Unfortunately, Sinn Féin has gone along with this by endorsing a policy of cutting the rate of corporation tax in North to 12.5%.
It indicates that you want to extend the Southern tax haven to the North. But let’s spell out what that means.
If the rich and the corporate elite are not forced to cough up more in taxes, there is less money for public services. There are longer waits in hospitals, higher student fees, more people on housing lists. That is not a vision that will attract many to a new Ireland.
More broadly, the Southern state is a corrupt state whose primary purpose is to protect the rich.
The reason that Fine Gael and the DUP got on so well on the Cerebrus deal was that both want to sell off property at knock down prices to vulture funds who will jack up rents and evict people – as long as there are kick backs.
The road to Irish unity will not come through SF going into government with FF in the South and DUP in the North with a view to harmonising legal structures.

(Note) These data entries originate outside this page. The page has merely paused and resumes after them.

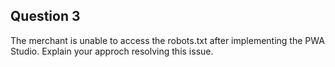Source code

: ## Question 3

The merchant is unable to access the robots.txt after implementing the PWA Studio. Explain your approch resolving this issue.
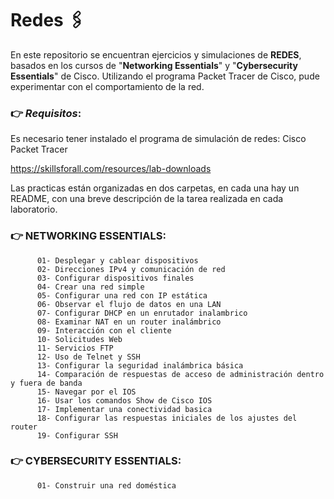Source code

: # **Redes** 🖇️

En este repositorio se encuentran ejercicios y simulaciones de **REDES**, basados en los cursos de "**Networking Essentials**"
y "**Cybersecurity Essentials**" de Cisco. 
Utilizando el programa Packet Tracer de Cisco, pude experimentar con el comportamiento de la red.

### 👉 _Requisitos_:
Es necesario tener instalado el programa de simulación de redes: Cisco Packet Tracer

https://skillsforall.com/resources/lab-downloads



Las practicas están organizadas en dos carpetas, en cada una hay un README, con una breve descripción de la tarea 
realizada en cada laboratorio.

###  👉 NETWORKING ESSENTIALS:
          01- Desplegar y cablear dispositivos
          02- Direcciones IPv4 y comunicación de red
          03- Configurar dispositivos finales
          04- Crear una red simple
          05- Configurar una red con IP estática
          06- Observar el flujo de datos en una LAN
          07- Configurar DHCP en un enrutador inalambrico
          08- Examinar NAT en un router inalámbrico
          09- Interacción con el cliente
          10- Solicitudes Web
          11- Servicios FTP
          12- Uso de Telnet y SSH
          13- Configurar la seguridad inalámbrica básica
          14- Comparación de respuestas de acceso de administración dentro y fuera de banda
          15- Navegar por el IOS
          16- Usar los comandos Show de Cisco IOS
          17- Implementar una conectividad basica
          18- Configurar las respuestas iniciales de los ajustes del router
          19- Configurar SSH
        
###  👉 CYBERSECURITY ESSENTIALS:
          01- Construir una red doméstica

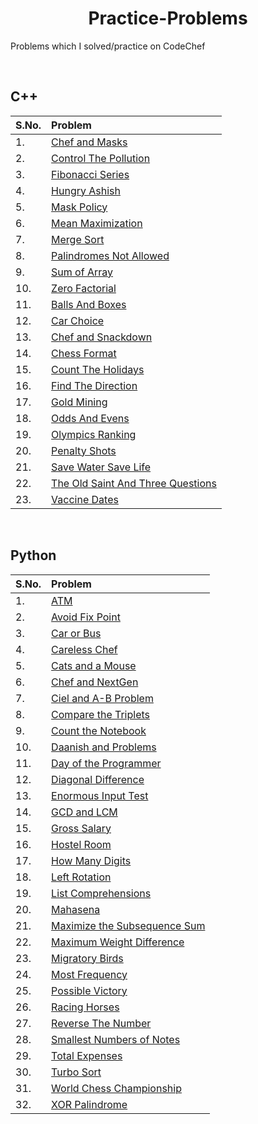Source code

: <div align="center">
<h1>Practice-Problems</h1>
</div>

Problems  which I solved/practice on CodeChef

<br>

## C++

| S.No. | Problem |
|:------|:--------|
|1.     | [Chef and Masks](https://github.com/Ansh-Sarkar/CodeChef/blob/main/C%2B%2B/chef_and_masks.cpp) |
|2.     | [Control The Pollution](https://github.com/Ansh-Sarkar/CodeChef/blob/main/C%2B%2B/Control%20The%20Pollution.cpp) |
|3.     | [Fibonacci Series](https://github.com/Ansh-Sarkar/CodeChef/blob/main/C%2B%2B/Fibonacci_series.cpp) |
|4.     | [Hungry Ashish](https://github.com/Ansh-Sarkar/CodeChef/blob/main/C%2B%2B/Hungry%20Ashish.cpp) |
|5.     | [Mask Policy](https://github.com/Ansh-Sarkar/CodeChef/blob/main/C%2B%2B/Mask%20Policy.cpp) |
|6.     | [Mean Maximization](https://github.com/Ansh-Sarkar/CodeChef/blob/main/C%2B%2B/Mean%20Maximization.cpp) |
|7.     | [Merge Sort](https://github.com/Ansh-Sarkar/CodeChef/blob/main/C%2B%2B/Mergesort.cpp) |
|8.     | [Palindromes Not Allowed](https://github.com/Ansh-Sarkar/CodeChef/blob/main/C%2B%2B/Palindromes%20Not%20Allowed%20.cpp) |
|9.     | [Sum of Array](https://github.com/Ansh-Sarkar/CodeChef/blob/main/C%2B%2B/sumofarray.cpp) |
|10.    | [Zero Factorial](https://github.com/Ansh-Sarkar/CodeChef/blob/main/C%2B%2B/Zero%20Factorial.cpp) |
|11.    | [Balls And Boxes](https://github.com/Soumyajit2825/CodeChef/blob/main/C%2B%2B/Balls_and_Boxes.cpp) |
|12.    | [Car Choice](https://github.com/Soumyajit2825/CodeChef/blob/main/C%2B%2B/Car_choice.cpp) |
|13.    | [Chef and Snackdown](https://github.com/Soumyajit2825/CodeChef/blob/main/C%2B%2B/Chef_and_Snackdown.cpp) |
|14.    | [Chess Format](https://github.com/Soumyajit2825/CodeChef/blob/main/C%2B%2B/Chess_Format.cpp) |
|15.    | [Count The Holidays](https://github.com/Soumyajit2825/CodeChef/blob/main/C%2B%2B/Count_the_holidays.cpp) |
|16.    | [Find The Direction](https://github.com/Soumyajit2825/CodeChef/blob/main/C%2B%2B/Find_the_direction.cpp) |
|17.    | [Gold Mining](https://github.com/Soumyajit2825/CodeChef/blob/main/C%2B%2B/Gold_mining.cpp) |
|18.    | [Odds And Evens](https://github.com/Soumyajit2825/CodeChef/blob/main/C%2B%2B/Odds_and_Evens.cpp) |
|19.    | [Olympics Ranking](https://github.com/Soumyajit2825/CodeChef/blob/main/C%2B%2B/Olympics_ranking.cpp) |
|20.    | [Penalty Shots](https://github.com/Soumyajit2825/CodeChef/blob/main/C%2B%2B/Penalty_shots.cpp) |
|21.    | [Save Water Save Life](https://github.com/Soumyajit2825/CodeChef/blob/main/C%2B%2B/Save_water_save_life.cpp) |
|22.    | [The Old Saint And Three Questions](https://github.com/Soumyajit2825/CodeChef/blob/main/C%2B%2B/The_old_saint_and_three_questions.cpp) |
|23.    | [Vaccine Dates](https://github.com/Soumyajit2825/CodeChef/blob/main/C%2B%2B/Vaccine_dates.cpp) |

<br>

## Python

| S.No. | Problem |
|:------|:--------|
|1.     | [ATM](https://github.com/Ansh-Sarkar/CodeChef/blob/main/Python/ATM.py) |
|2.     | [Avoid Fix Point](https://github.com/Ansh-Sarkar/CodeChef/blob/main/Python/Avoid%20Fix%20Point.py) |
|3.     | [Car or Bus](https://github.com/Ansh-Sarkar/CodeChef/blob/main/Python/Car%20or%20Bus.py) |
|4.     | [Careless Chef](https://github.com/Ansh-Sarkar/CodeChef/blob/main/Python/Careless%20Chef.py) |
|5.     | [Cats and a Mouse](https://github.com/Ansh-Sarkar/CodeChef/blob/main/Python/Cats%20and%20a%20Mouse.py) |
|6.     | [Chef and NextGen](https://github.com/Ansh-Sarkar/CodeChef/blob/main/Python/Chef%20and%20NextGen.py) |
|7.     | [Ciel and A-B Problem](https://github.com/Ansh-Sarkar/CodeChef/blob/main/Python/Ciel%20and%20A-B%20Problem.py) |
|8.     | [Compare the Triplets](https://github.com/Ansh-Sarkar/CodeChef/blob/main/Python/Compare%20the%20Triplets.py) |
|9.     | [Count the Notebook](https://github.com/Ansh-Sarkar/CodeChef/blob/main/Python/Count%20The%20Notebook.py) |
|10.    | [Daanish and Problems](https://github.com/Ansh-Sarkar/CodeChef/blob/main/Python/Daanish%20and%20Problems.py) |
|11.    | [Day of the Programmer](https://github.com/Ansh-Sarkar/CodeChef/blob/main/Python/Day%20of%20the%20Programmer.py) |
|12.    | [Diagonal Difference](https://github.com/Ansh-Sarkar/CodeChef/blob/main/Python/Diagonal%20Difference.py) |
|13.    | [Enormous Input Test](https://github.com/Ansh-Sarkar/CodeChef/blob/main/Python/Enormous%20Input%20Test.py) |
|14.    | [GCD and LCM](https://github.com/Ansh-Sarkar/CodeChef/blob/main/Python/GCD%20and%20LCM.py) |
|15.    | [Gross Salary](https://github.com/Ansh-Sarkar/CodeChef/blob/main/Python/Gross%20Salary.py) |
|16.    | [Hostel Room](https://github.com/Ansh-Sarkar/CodeChef/blob/main/Python/Hostel%20Room.py) |
|17.    | [How Many Digits](https://github.com/Ansh-Sarkar/CodeChef/blob/main/Python/How%20Many%20Digits.py) |
|18.    | [Left Rotation](https://github.com/Ansh-Sarkar/CodeChef/blob/main/Python/Left%20Rotation.py) |
|19.    | [List Comprehensions](https://github.com/Ansh-Sarkar/CodeChef/blob/main/Python/List%20Comprehensions.py) |
|20.    | [Mahasena](https://github.com/Ansh-Sarkar/CodeChef/blob/main/Python/Mahasena.py) |
|21.    | [Maximize the Subsequence Sum](https://github.com/Ansh-Sarkar/CodeChef/blob/main/Python/Maximise%20the%20Subsequence%20Sum.py) |
|22.    | [Maximum Weight Difference](https://github.com/Ansh-Sarkar/CodeChef/blob/main/Python/Maximum%20Weight%20Difference.py) |
|23.    | [Migratory Birds](https://github.com/Ansh-Sarkar/CodeChef/blob/main/Python/Migratory%20Birds.py) |
|24.    | [Most Frequency](https://github.com/Ansh-Sarkar/CodeChef/blob/main/Python/Most%20Frequency.py) |
|25.    | [Possible Victory](https://github.com/Ansh-Sarkar/CodeChef/blob/main/Python/Possible%20Victory.py) |
|26.    | [Racing Horses](https://github.com/Ansh-Sarkar/CodeChef/blob/main/Python/Racing%20Horses.py) |
|27.    | [Reverse The Number](https://github.com/Ansh-Sarkar/CodeChef/blob/main/Python/Reverse%20The%20Number.py) |
|28.    | [Smallest Numbers of Notes](https://github.com/Ansh-Sarkar/CodeChef/blob/main/Python/Smallest%20Numbers%20of%20Notes.py) |
|29.    | [Total Expenses](https://github.com/Ansh-Sarkar/CodeChef/blob/main/Python/Total%20Expenses.py) |
|30.    | [Turbo Sort](https://github.com/Ansh-Sarkar/CodeChef/blob/main/Python/Turbo%20Sort.py) |
|31.    | [World Chess Championship](https://github.com/Ansh-Sarkar/CodeChef/blob/main/Python/World%20Chess%20Championsh.py) |
|32.    | [XOR Palindrome](https://github.com/Ansh-Sarkar/CodeChef/blob/main/Python/XOR%20Palindrome.py) |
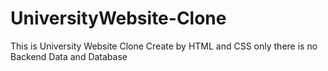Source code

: # UniversityWebsite-Clone
This is University  Website Clone Create by HTML and CSS only there is no Backend Data  and Database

The Southern state offers no inducement to Protestants whose current loyalty is to queen and country. It has been a sectarian state – where 95% of primary schools are run by the Catholic Church; where the state indemnifies the Catholic Church against compensation for sexual assault to the tune of over €1 billion.
It is a state that can only promise more low wages, more zero hour contracts, more homelessness – and, of course, three year waits for surgeries, that is if you have no private health insurance.
I cannot imagine how a united Ireland is remotely possible without a challenge to the 26 county state that, it should be remembered, did not arise from the 1916 rebellion but rather from a counter-revolution that grew out of a civil war – ably, I might add, encouraged by British guns and credit supplied to the former IRA leader, Michael Collins.
So lets spell out an alternative. A united Ireland will come about only if we can promise working people a better life – not a perfect utopia, just a better life.
This means advancing a social programme that tackles inequalities in wealth and a failed Irish capitalism that periodically forces its people to emigrate. Jeremy Corbyn was right – we have to re-distribute wealth. We want to see an Ireland where:
- There are higher rates of corporation tax to fund a decent health service.
- There are taxes on fat cat CEO’s to fund the expansion of council housing.
- We tell the EU we are not obeying rules that stop us nationalising our natural resources.
- Schools and hospitals are not run by religious groups but are part of the social entitlement of the people.
- Where zero contract are banned – and there is both a decent minimum wage and a maximum wage.
- Where young people can go to college for free – but, if they study medicine, should not expect the super salaries that consultants get.
- Where you don’t pay parking fees to attend a hospital – because you know that the Big Pharma has been taxed to the hilt.
- Where women have a full right to choose whether or not to have children.
Words, of course are cheap – and the real process of change comes from action, from mobilisation of people power.
The recent mobilisation of the Southern population in defeating water charges (although not totally) though mass civil disobedience and good old fashioned boycott – this is the type of mobilisation that should happen to make this programme a reality.
Let me finish with a point made by the great socialist, James Connolly:
When the Sinn Féiner speaks to men who are fighting low wages and tells them that the Sinn Féin body has promised lots of Irish labour at low wages to any foreign capitalist who wished to establish in Ireland, what wonder if they come to believe that a change from Toryism to Sinn Féinism would simply be a change from the devil they know to the devil they do not.
Connolly was writing about Arthur Griffith’s Sinn Féin.
But the current Sinn Féin should also heed these words and pull back from an embrace of low taxes for corporations and frame its moves to a united Ireland differently.